What to do – From the entries below, return exactly the lines beginning at the one that contains "Data Access Library (FDA)." and ending at the one that contains "these are pixel indices less 0.5.", both of them included, and only those lines.
──────── Given records
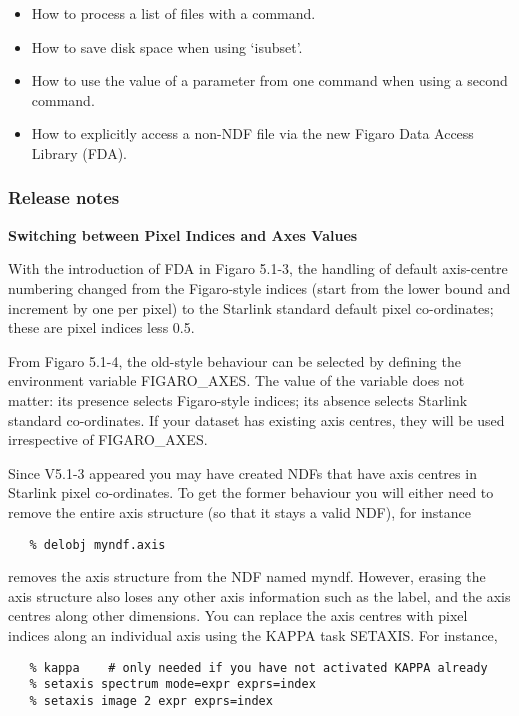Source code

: \begin{itemize}
\item How to process a list of files with a command.
\item How to save disk space when using `isubset'.
\item How to use the value of a parameter from one command when using
      a second command.
\item How to explicitly access a non-NDF file via the new Figaro
      Data Access Library (FDA).
\end{itemize}

\subsubsection{\label{news514_release_notes}Release notes}

{\bf   Switching between Pixel Indices and Axes Values}

   With the introduction of FDA in Figaro 5.1-3, the handling of
   default axis-centre numbering changed from the Figaro-style
   indices (start from the lower bound and increment by one per
   pixel) to the Starlink standard default pixel co-ordinates;
   these are pixel indices less 0.5.

   From Figaro 5.1-4, the old-style behaviour can be selected by
   defining the environment variable FIGARO\_AXES.  The value of the
   variable does not matter: its presence selects Figaro-style
   indices; its absence selects Starlink standard co-ordinates.  If
   your dataset has existing axis centres, they will be used
   irrespective of FIGARO\_AXES.

   Since V5.1-3 appeared you may have created NDFs that have axis
   centres in Starlink pixel co-ordinates.  To get the former
   behaviour you will either need to remove the entire axis structure
   (so that it stays a valid NDF), for instance

\begin{verbatim}
   % delobj myndf.axis
\end{verbatim}

   removes the axis structure from the NDF named myndf.  However,
   erasing the axis structure also loses any other axis information
   such as the label, and the axis centres along other dimensions.
   You can replace the axis centres with pixel indices along an
   individual axis using the KAPPA task SETAXIS.  For instance,

\begin{verbatim}
   % kappa    # only needed if you have not activated KAPPA already
   % setaxis spectrum mode=expr exprs=index
   % setaxis image 2 expr exprs=index
\end{verbatim}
────────────────
Response to the exercise –
      Data Access Library (FDA).
\end{itemize}

\subsubsection{\label{news514_release_notes}Release notes}

{\bf   Switching between Pixel Indices and Axes Values}

   With the introduction of FDA in Figaro 5.1-3, the handling of
   default axis-centre numbering changed from the Figaro-style
   indices (start from the lower bound and increment by one per
   pixel) to the Starlink standard default pixel co-ordinates;
   these are pixel indices less 0.5.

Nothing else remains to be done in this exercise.